Ciaran tensed and returned his gaze deliberately to the fire. I could tell he wasn’t thrilled with my suggestion, but he considered it. “Maybe. But we’d need to be sure of who we could trust, and make sure the police knew why we were hesitant in the first place. After all, cops tend to stick together.”

 

I could hear a natural note of distrust in his voice, telling me he didn’t like the cops regardless of whose pocket they were in. It made me frown, but I didn’t argue that he was right. Cops would believe other cops first, right?

 

“But we could try,” I pushed.

 

Ciaran sighed. He rubbed his hand across his face, then up into his hair, ruffling through the thick strands. Finally, he turned away from the fire and looked back to me. “Yes, you’re right. We could try. And…and we should. Ma deserves that.”

 

I felt something ease within me.
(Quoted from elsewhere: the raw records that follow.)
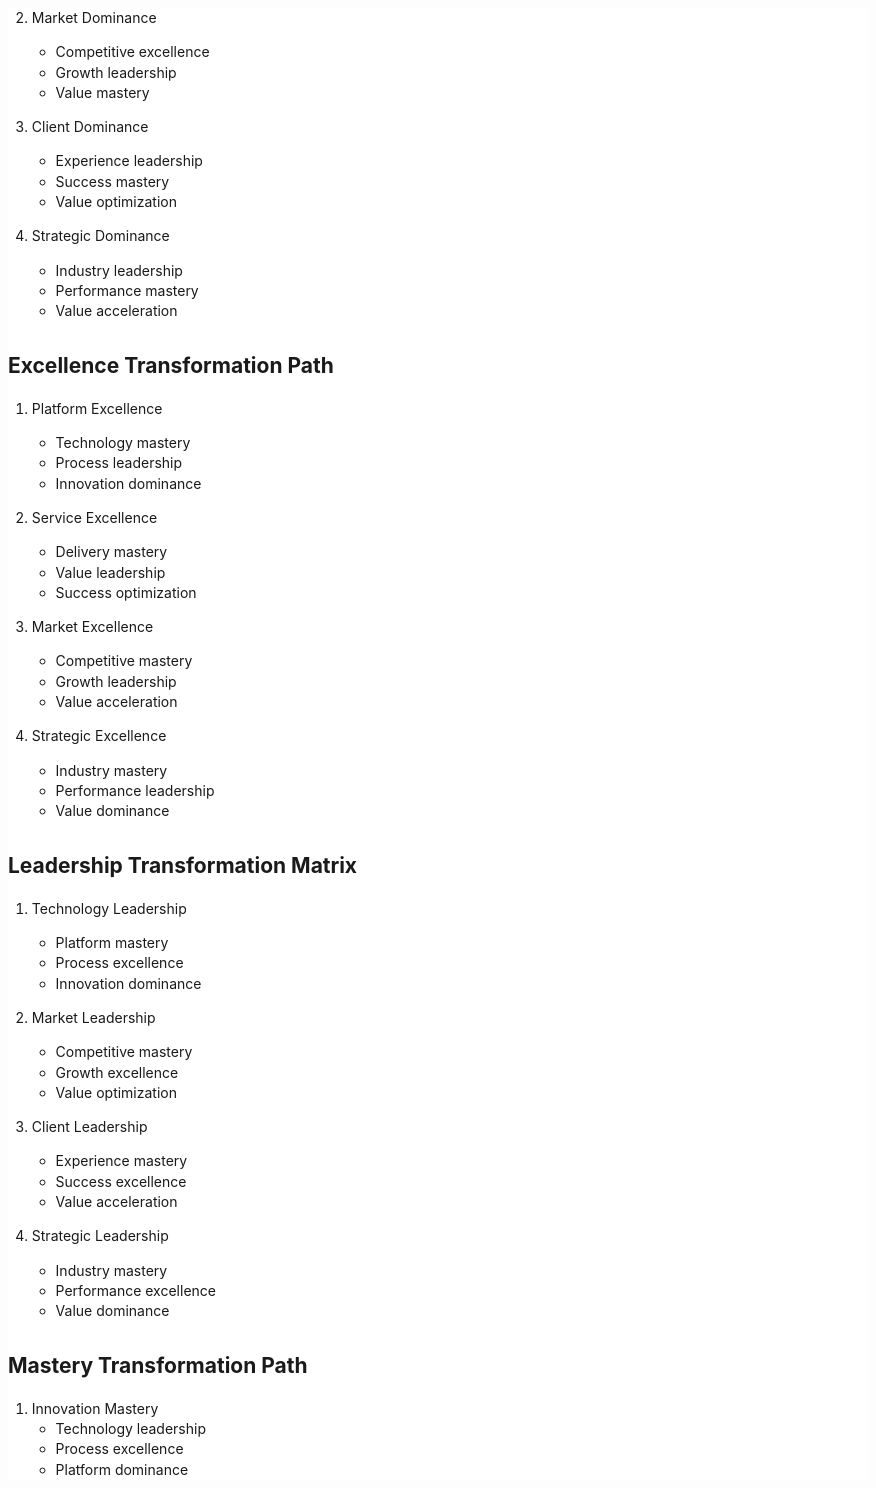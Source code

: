2. Market Dominance
   - Competitive excellence
   - Growth leadership
   - Value mastery

3. Client Dominance
   - Experience leadership
   - Success mastery
   - Value optimization

4. Strategic Dominance
   - Industry leadership
   - Performance mastery
   - Value acceleration
## Excellence Transformation Path
1. Platform Excellence
   - Technology mastery
   - Process leadership
   - Innovation dominance

2. Service Excellence
   - Delivery mastery
   - Value leadership
   - Success optimization

3. Market Excellence
   - Competitive mastery
   - Growth leadership
   - Value acceleration

4. Strategic Excellence
   - Industry mastery
   - Performance leadership
   - Value dominance
## Leadership Transformation Matrix
1. Technology Leadership
   - Platform mastery
   - Process excellence
   - Innovation dominance

2. Market Leadership
   - Competitive mastery
   - Growth excellence
   - Value optimization

3. Client Leadership
   - Experience mastery
   - Success excellence
   - Value acceleration

4. Strategic Leadership
   - Industry mastery
   - Performance excellence
   - Value dominance
## Mastery Transformation Path
1. Innovation Mastery
   - Technology leadership
   - Process excellence
   - Platform dominance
We could go to the police and they could protect us from this crazy psycho and his goons.

 

But then Ciaran added, “But I need time.”

 

I blinked. “Time?”

 

He nodded, the intensity and urgency in his gaze unmistakable. “Yes. Time. A lot of things are going on right now, Elle. We’re not sure who to trust, but we know for sure Shane is after us. So give me time to get ahold of my guys, to see if they can give us some measure of safety. Give me time to figure out who the right people to talk to are. Can you do that for me?” I hesitated, but then he said, “I want real justice for Ma. She deserves that and so much more. She was the last person to give a damn about me.”

 

Something inside me melted. I was swallowed up by a sense of heartache, regret, sadness. But I realized something else. “That’s not true.” I reached for Ciaran then and took his hand in mine. I squeezed it, causing his eyes to widen in shock. What am I doing? I wasn’t sure, but I wanted him to know there were people in this world who still cared about him.

 

He didn’t say anything for a moment, then he leaned forward and cupped my cheek with his free hand. His thumb caressed my cheekbone, then he closed the distance between us. His lips touched mine and it was incredibly, sweetly gentle. It was a thank you as much as a kiss, and if I hadn’t already been halfway gone, I would be now.

 

It was only a kiss. I might have let it go farther, but Ciaran pulled away this time. He settled back against the couch and pulled me with him. I curled up against his side, laying my head against his chest. He wrapped his arm around my shoulders, securing me to his side. We watched the fire for a long time and eventually, I felt my eyelids get heavy. I couldn’t say for sure when, but I did finally doze off, listening to the steady beat of his heart and feeling the rhythmic rise and fall of his chest.

 

I didn’t dream of dead women and I didn’t think of all the ways this was all going to go wrong.